Publié par Stevann

Sur la place taillée en mesquines pelouses,
Square où tout est correct, les arbres et les fleurs,
Tous les bourgeois poussifs qu’étranglent les chaleurs
Portent, les jeudis soirs, leurs bêtises jalouses.

— L’orchestre militaire, au milieu du jardin,
Balance ses schakos dans la Valse des fifres :
— Autour, aux premiers rangs, parade le gandin ;
Le notaire pend à ses breloques à chiffres :

Des rentiers à lorgnons soulignent tous les couacs :
Les gros bureaux bouffis traînent leurs grosses dames
Auprès desquelles vont, officieux cornacs,
Celles dont les volants ont des airs de réclames ;

Sur les bancs verts, des clubs d’épiciers retraités
Qui tisonnent le sable avec leur canne à pomme,
Fort sérieusement discutent les traités,
Puis prisent en argent, et reprennent : « En somme !… »

Épatant sur son banc les rondeurs de ses reins,
Un bourgeois à boutons clairs, bedaine flamande,
Savoure son onnaing d’où le tabac par brins
Déborde — vous savez, c’est de la contrebande ; — […]
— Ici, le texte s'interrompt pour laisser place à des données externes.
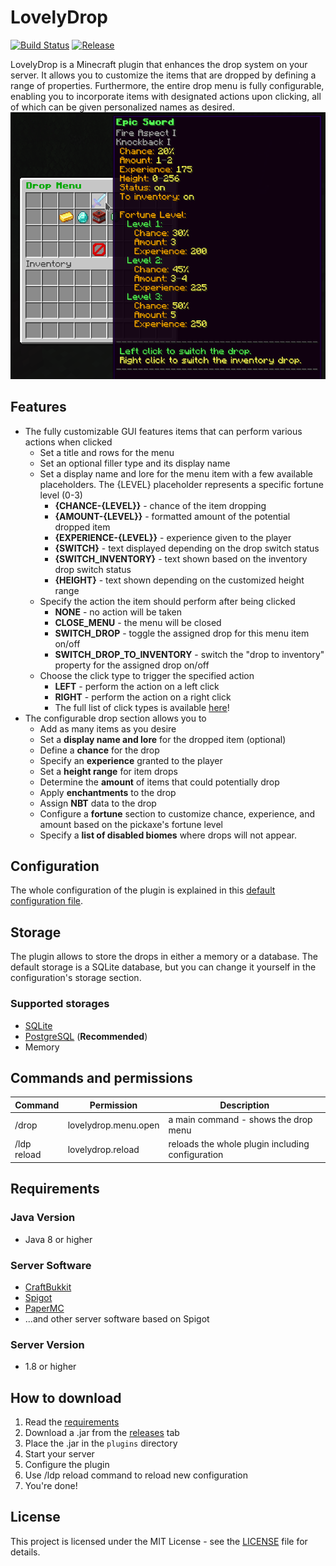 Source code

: # LovelyDrop
[![Build Status](https://img.shields.io/github/actions/workflow/status/zrdzn/LovelyDrop/build.yml?branch=master)](https://github.com/zrdzn/LovelyDrop/actions/workflows/build.yml)
[![Release](https://img.shields.io/github/v/release/zrdzn/LovelyDrop?color=44CC44)](https://github.com/zrdzn/LovelyDrop/releases/latest)

LovelyDrop is a Minecraft plugin that enhances the drop system on your server. It allows you to customize the items that are dropped by defining a range of properties. 
Furthermore, the entire drop menu is fully configurable, enabling you to incorporate items with designated actions upon clicking, all of which can be given personalized names as desired.
![](img/menu-preview.png)
## Features
- The fully customizable GUI features items that can perform various actions when clicked
  - Set a title and rows for the menu
  - Set an optional filler type and its display name
  - Set a display name and lore for the menu item with a few available placeholders. The {LEVEL} placeholder represents a specific fortune level (0-3)
    - **{CHANCE-{LEVEL}}** - chance of the item dropping
    - **{AMOUNT-{LEVEL}}** - formatted amount of the potential dropped item
    - **{EXPERIENCE-{LEVEL}}** - experience given to the player
    - **{SWITCH}** - text displayed depending on the drop switch status
    - **{SWITCH_INVENTORY}** - text shown based on the inventory drop switch status
    - **{HEIGHT}** - text shown depending on the customized height range
  - Specify the action the item should perform after being clicked
    - **NONE** - no action will be taken
    - **CLOSE_MENU** - the menu will be closed
    - **SWITCH_DROP** - toggle the assigned drop for this menu item on/off
    - **SWITCH_DROP_TO_INVENTORY** - switch the "drop to inventory" property for the assigned drop on/off
  - Choose the click type to trigger the specified action
    - **LEFT** - perform the action on a left click
    - **RIGHT** - perform the action on a right click
    - The full list of click types is available [here](https://hub.spigotmc.org/javadocs/bukkit/org/bukkit/event/inventory/ClickType.html)!
- The configurable drop section allows you to
  - Add as many items as you desire
  - Set a **display name and lore** for the dropped item (optional)
  - Define a **chance** for the drop
  - Specify an **experience** granted to the player
  - Set a **height range** for item drops
  - Determine the **amount** of items that could potentially drop
  - Apply **enchantments** to the drop
  - Assign **NBT** data to the drop
  - Configure a **fortune** section to customize chance, experience, and amount based on the pickaxe's fortune level
  - Specify a **list of disabled biomes** where drops will not appear.
## Configuration
The whole configuration of the plugin is explained in this
[default configuration file](https://gist.github.com/zrdzn/79176e10335e78d4c9e9011c189376ce).
## Storage
The plugin allows to store the drops in either a memory or a database.
The default storage is a SQLite database, but you can change it yourself in the configuration's storage section.
### Supported storages
- [SQLite](https://www.sqlite.org/index.html)
- [PostgreSQL](https://www.postgresql.org/) (**Recommended**)
- Memory
## Commands and permissions
| Command     | Permission           | Description                                      |
|-------------|----------------------|--------------------------------------------------|
| /drop       | lovelydrop.menu.open | a main command - shows the drop menu             |
| /ldp reload | lovelydrop.reload    | reloads the whole plugin including configuration |

## Requirements
### Java Version
- Java 8 or higher
### Server Software
- [CraftBukkit](https://dev.bukkit.org/)
- [Spigot](https://www.spigotmc.org/)
- [PaperMC](https://papermc.io/)
- ...and other server software based on Spigot
### Server Version
- 1.8 or higher

## How to download
1. Read the [requirements](#requirements)
2. Download a .jar from the [releases](https://github.com/zrdzn/LovelyDrop/releases) tab
3. Place the .jar in the `plugins` directory
4. Start your server
5. Configure the plugin
6. Use /ldp reload command to reload new configuration
7. You're done!

## License
This project is licensed under the MIT License - see the [LICENSE](LICENSE) file for details.
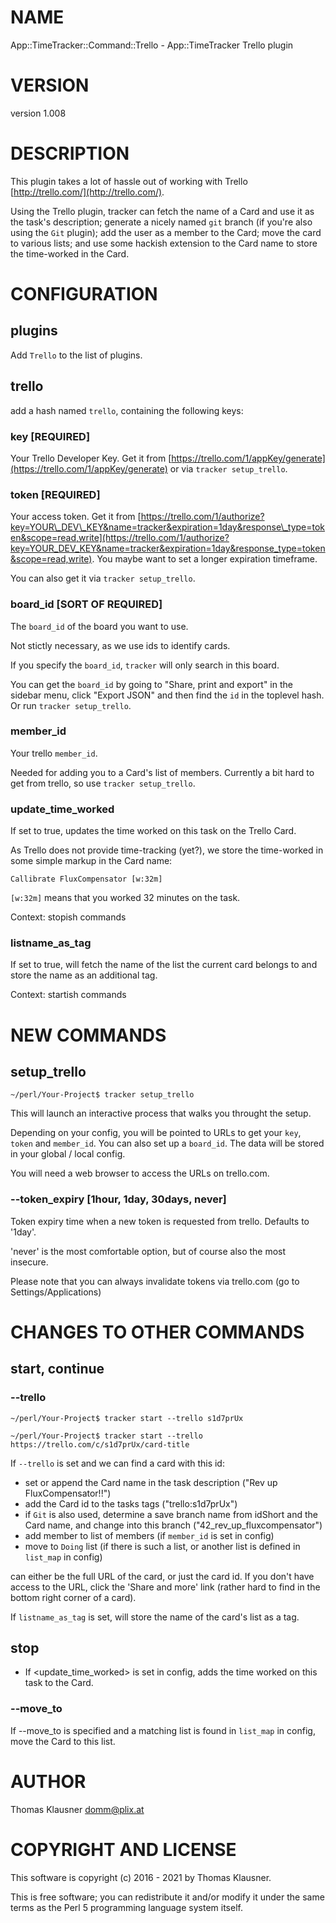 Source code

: # NAME

App::TimeTracker::Command::Trello - App::TimeTracker Trello plugin

# VERSION

version 1.008

# DESCRIPTION

This plugin takes a lot of hassle out of working with Trello
[http://trello.com/](http://trello.com/).

Using the Trello plugin, tracker can fetch the name of a Card and use
it as the task's description; generate a nicely named `git` branch
(if you're also using the `Git` plugin); add the user as a member to
the Card; move the card to various lists; and use some hackish
extension to the Card name to store the time-worked in the Card.

# CONFIGURATION

## plugins

Add `Trello` to the list of plugins.

## trello

add a hash named `trello`, containing the following keys:

### key \[REQUIRED\]

Your Trello Developer Key. Get it from
[https://trello.com/1/appKey/generate](https://trello.com/1/appKey/generate) or via `tracker
setup_trello`.

### token \[REQUIRED\]

Your access token. Get it from
[https://trello.com/1/authorize?key=YOUR\_DEV\_KEY&name=tracker&expiration=1day&response\_type=token&scope=read,write](https://trello.com/1/authorize?key=YOUR_DEV_KEY&name=tracker&expiration=1day&response_type=token&scope=read,write).
You maybe want to set a longer expiration timeframe.

You can also get it via `tracker setup_trello`.

### board\_id \[SORT OF REQUIRED\]

The `board_id` of the board you want to use.

Not stictly necessary, as we use ids to identify cards.

If you specify the `board_id`, `tracker` will only search in this board.

You can get the `board_id` by going to "Share, print and export" in
the sidebar menu, click "Export JSON" and then find the `id` in the
toplevel hash. Or run `tracker setup_trello`.

### member\_id

Your trello `member_id`.

Needed for adding you to a Card's list of members. Currently a bit
hard to get from trello, so use `tracker setup_trello`.

### update\_time\_worked

If set to true, updates the time worked on this task on the Trello Card.

As Trello does not provide time-tracking (yet?), we store the
time-worked in some simple markup in the Card name:

    Callibrate FluxCompensator [w:32m]

`[w:32m]` means that you worked 32 minutes on the task.

Context: stopish commands

### listname\_as\_tag

If set to true, will fetch the name of the list the current card
belongs to and store the name as an additional tag.

Context: startish commands

# NEW COMMANDS

## setup\_trello

    ~/perl/Your-Project$ tracker setup_trello

This will launch an interactive process that walks you throught the setup.

Depending on your config, you will be pointed to URLs to get your
`key`, `token` and `member_id`. You can also set up a `board_id`.
The data will be stored in your global / local config.

You will need a web browser to access the URLs on trello.com.

### --token\_expiry \[1hour, 1day, 30days, never\]

Token expiry time when a new token is requested from trello. Defaults
to '1day'.

'never' is the most comfortable option, but of course also the most
insecure.

Please note that you can always invalidate tokens via trello.com (go
to Settings/Applications)

# CHANGES TO OTHER COMMANDS

## start, continue

### --trello

    ~/perl/Your-Project$ tracker start --trello s1d7prUx

    ~/perl/Your-Project$ tracker start --trello https://trello.com/c/s1d7prUx/card-title

If `--trello` is set and we can find a card with this id:

- set or append the Card name in the task description ("Rev up FluxCompensator!!")
- add the Card id to the tasks tags ("trello:s1d7prUx")
- if `Git` is also used, determine a save branch name from idShort and the Card name, and change into this branch ("42\_rev\_up\_fluxcompensator")
- add member to list of members (if `member_id` is set in config)
- move to `Doing` list (if there is such a list, or another list is defined in `list_map` in config)

<C--trello> can either be the full URL of the card, or just the card
id. If you don't have access to the URL, click the 'Share and more'
link (rather hard to find in the bottom right corner of a card).

If `listname_as_tag` is set, will store the name of the card's list as a tag.

## stop

- If &lt;update\_time\_worked> is set in config, adds the time worked on this task to the Card.

### --move\_to

If --move\_to is specified and a matching list is found in `list_map` in config, move the Card to this list.

# AUTHOR

Thomas Klausner <domm@plix.at>

# COPYRIGHT AND LICENSE

This software is copyright (c) 2016 - 2021 by Thomas Klausner.

This is free software; you can redistribute it and/or modify it under
the same terms as the Perl 5 programming language system itself.
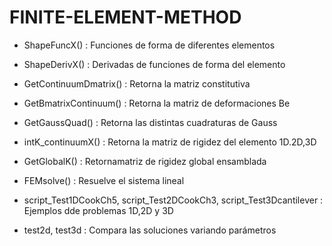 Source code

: # FINITE-ELEMENT-METHOD
- ShapeFuncX() : Funciones de forma de diferentes elementos
- ShapeDerivX() : Derivadas de funciones de forma del elemento
- GetContinuumDmatrix() : Retorna la matriz constitutiva
- GetBmatrixContinuum() : Retorna la matriz de deformaciones Be
- GetGaussQuad() : Retorna las distintas cuadraturas de Gauss
- intK_continuumX() : Retorna la matriz de rigidez del elemento 1D.2D,3D
- GetGlobalK() : Retornamatriz de rigidez global ensamblada
- FEMsolve() : Resuelve el sistema lineal

- script_Test1DCookCh5, script_Test2DCookCh3, script_Test3Dcantilever : Ejemplos dde problemas 1D,2D y 3D
- test2d, test3d  : Compara las soluciones variando parámetros 
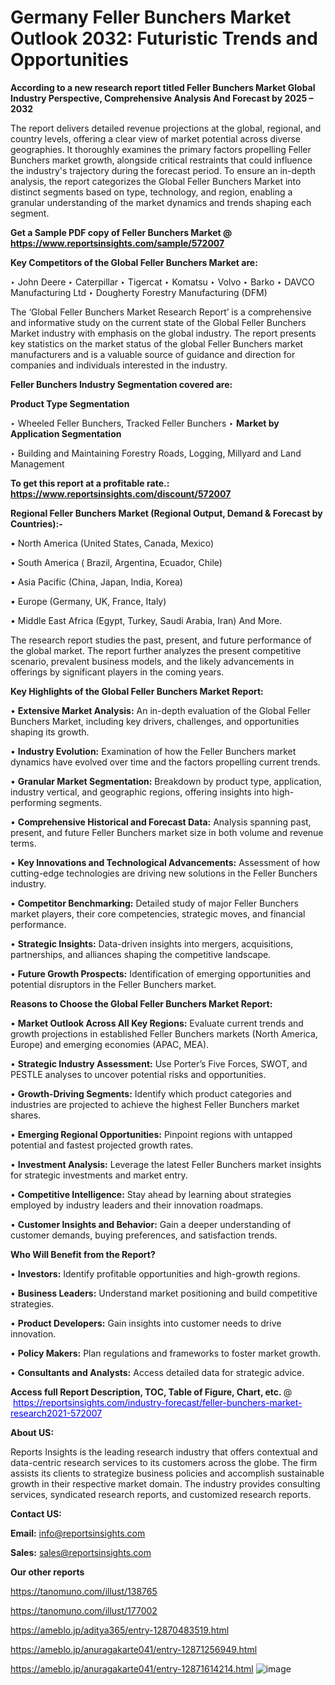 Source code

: # Germany Feller Bunchers Market Outlook 2032: Futuristic Trends and Opportunities

<strong>According to a new research report titled Feller Bunchers Market Global Industry Perspective, Comprehensive Analysis And Forecast by 2025 – 2032</strong>

The report delivers detailed revenue projections at the global, regional, and country levels, offering a clear view of market potential across diverse geographies. It thoroughly examines the primary factors propelling Feller Bunchers market growth, alongside critical restraints that could influence the industry's trajectory during the forecast period. To ensure an in-depth analysis, the report categorizes the Global Feller Bunchers Market into distinct segments based on type, technology, and region, enabling a granular understanding of the market dynamics and trends shaping each segment.

<strong>Get a Sample PDF copy of Feller Bunchers Market </strong><strong>@<a href=https://www.reportsinsights.com/sample/572007 style=color:#0000ff;> https://www.reportsinsights.com/sample/572007</a></strong></font>

<strong>Key Competitors of the Global Feller Bunchers Market are:</strong>

‣ John Deere
‣ Caterpillar
‣ Tigercat
‣ Komatsu
‣ Volvo
‣ Barko
‣ DAVCO Manufacturing Ltd
‣ Dougherty Forestry Manufacturing (DFM)

The ‘Global Feller Bunchers Market Research Report’ is a comprehensive and informative study on the current state of the Global Feller Bunchers Market industry with emphasis on the global industry. The report presents key statistics on the market status of the global Feller Bunchers market manufacturers and is a valuable source of guidance and direction for companies and individuals interested in the industry.

<strong>Feller Bunchers Industry Segmentation covered are:</strong>

<strong>Product Type Segmentation</strong>

‣ Wheeled Feller Bunchers, Tracked Feller Bunchers
‣ 
<strong>Market by Application Segmentation</strong>

‣ Building and Maintaining Forestry Roads, Logging, Millyard and Land Management

<strong>To get this report at a profitable rate.: <a href=https://www.reportsinsights.com/discount/572007 style=color:#0000ff;>https://www.reportsinsights.com/discount/572007</a></strong></font>

<strong>Regional Feller Bunchers Market (Regional Output, Demand &amp; Forecast by Countries):-</strong>

• North America (United States, Canada, Mexico)

• South America ( Brazil, Argentina, Ecuador, Chile)

• Asia Pacific (China, Japan, India, Korea)

• Europe (Germany, UK, France, Italy)

• Middle East Africa (Egypt, Turkey, Saudi Arabia, Iran) And More.

The research report studies the past, present, and future performance of the global market. The report further analyzes the present competitive scenario, prevalent business models, and the likely advancements in offerings by significant players in the coming years.

<strong>Key Highlights of the Global Feller Bunchers Market Report:</strong>

• <strong>Extensive Market Analysis:</strong> An in-depth evaluation of the Global Feller Bunchers Market, including key drivers, challenges, and opportunities shaping its growth.

• <strong>Industry Evolution:</strong> Examination of how the Feller Bunchers market dynamics have evolved over time and the factors propelling current trends.

• <strong>Granular Market Segmentation:</strong> Breakdown by product type, application, industry vertical, and geographic regions, offering insights into high-performing segments.

• <strong>Comprehensive Historical and Forecast Data:</strong> Analysis spanning past, present, and future Feller Bunchers market size in both volume and revenue terms.

• <strong>Key Innovations and Technological Advancements:</strong> Assessment of how cutting-edge technologies are driving new solutions in the Feller Bunchers industry.

• <strong>Competitor Benchmarking:</strong> Detailed study of major Feller Bunchers market players, their core competencies, strategic moves, and financial performance.

• <strong>Strategic Insights:</strong> Data-driven insights into mergers, acquisitions, partnerships, and alliances shaping the competitive landscape.

• <strong>Future Growth Prospects:</strong> Identification of emerging opportunities and potential disruptors in the Feller Bunchers market.

<strong>Reasons to Choose the Global Feller Bunchers Market Report:</strong>

• <strong>Market Outlook Across All Key Regions:</strong> Evaluate current trends and growth projections in established Feller Bunchers markets (North America, Europe) and emerging economies (APAC, MEA).

• <strong>Strategic Industry Assessment:</strong> Use Porter’s Five Forces, SWOT, and PESTLE analyses to uncover potential risks and opportunities.

• <strong>Growth-Driving Segments:</strong> Identify which product categories and industries are projected to achieve the highest Feller Bunchers market shares.

• <strong>Emerging Regional Opportunities:</strong> Pinpoint regions with untapped potential and fastest projected growth rates.

• <strong>Investment Analysis:</strong> Leverage the latest Feller Bunchers market insights for strategic investments and market entry.

• <strong>Competitive Intelligence:</strong> Stay ahead by learning about strategies employed by industry leaders and their innovation roadmaps.

• <strong>Customer Insights and Behavior:</strong> Gain a deeper understanding of customer demands, buying preferences, and satisfaction trends.

<strong>Who Will Benefit from the Report?</strong>

• <strong>Investors:</strong> Identify profitable opportunities and high-growth regions.

• <strong>Business Leaders:</strong> Understand market positioning and build competitive strategies.

• <strong>Product Developers:</strong> Gain insights into customer needs to drive innovation.

• <strong>Policy Makers:</strong> Plan regulations and frameworks to foster market growth.

• <strong>Consultants and Analysts:</strong> Access detailed data for strategic advice.
</ul>
<strong>Access full Report Description, TOC, Table of Figure, Chart, etc. </strong>@  <a href=https://reportsinsights.com/industry-forecast/feller-bunchers-market-research2021-572007 style=color:#0000ff;>https://reportsinsights.com/industry-forecast/feller-bunchers-market-research2021-572007</a></font>

<strong><strong>About US</strong>:</strong>

Reports Insights is the leading research industry that offers contextual and data-centric research services to its customers across the globe. The firm assists its clients to strategize business policies and accomplish sustainable growth in their respective market domain. The industry provides consulting services, syndicated research reports, and customized research reports.

<strong>Contact US:</strong>

<p class=""""><b>Email:</b> <a href=mailto:info@reportsinsights.com>info@reportsinsights.com</a></p>
<p class=""""><b>Sales:</b> <a href=mailto:sales@reportsinsights.com>sales@reportsinsights.com</a></p>

<strong>Our other reports</strong>

<a href=https://tanomuno.com/illust/138765>https://tanomuno.com/illust/138765</a>

<a href=https://tanomuno.com/illust/177002>https://tanomuno.com/illust/177002</a>

<a href=https://ameblo.jp/aditya365/entry-12870483519.html>https://ameblo.jp/aditya365/entry-12870483519.html</a>

<a href=https://ameblo.jp/anuragakarte041/entry-12871256949.html>https://ameblo.jp/anuragakarte041/entry-12871256949.html</a>

<a href=https://ameblo.jp/anuragakarte041/entry-12871614214.html>https://ameblo.jp/anuragakarte041/entry-12871614214.html</a>
![image](https://github.com/user-attachments/assets/319a69ee-7832-42af-99c8-a13aea405e98)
Arthur Rimbaud, « A la musique », Cahier de Douai, 1870

« À la musique » est poème d’Arthur Rimbaud, où le poète décrit de façon satirique les habitudes de la bourgeoisie, dans un square où l'on vient écouter l'orchestre et se montrer.

Le tramway dublinois © Stevann

 

Au plus fort de l’été dublinois sous la pluie,

Sur un des quais de la capitale dans la nuit,

À l’approche du train les passagers s’agitent,

Pour sortir de cette ville cosmopolite.

 

Et très vite les vieilles banquettes vertes

Se creusent sous le poids des voyageurs alertes,

Qui, murés dans leurs pensées de fin de journée,

Par la musique du train se laissent bercer.

 

Bientôt les murs de briques rouges disparaissent

Et enfin les formes des montagnes apparaissent.

En même temps, dans le couloir assourdissant,

Les pénibles enfants jouent et crient en courant.

 

Sur un siège, une vieille femme guindée

Est distraite d’un œil par un jeune blondinet

Qui, de ses prétendus charmes, appelle le sourire

D’une jolie demoiselle qui ne sait que dire.

 

- Moi, je préfère la montagne qui se dresse

Et je fais fi de la donzelle aux longues tresses.

Sans cesse la mer ondule sur les galets ;

La vieille a les yeux rivés sur le blond minet.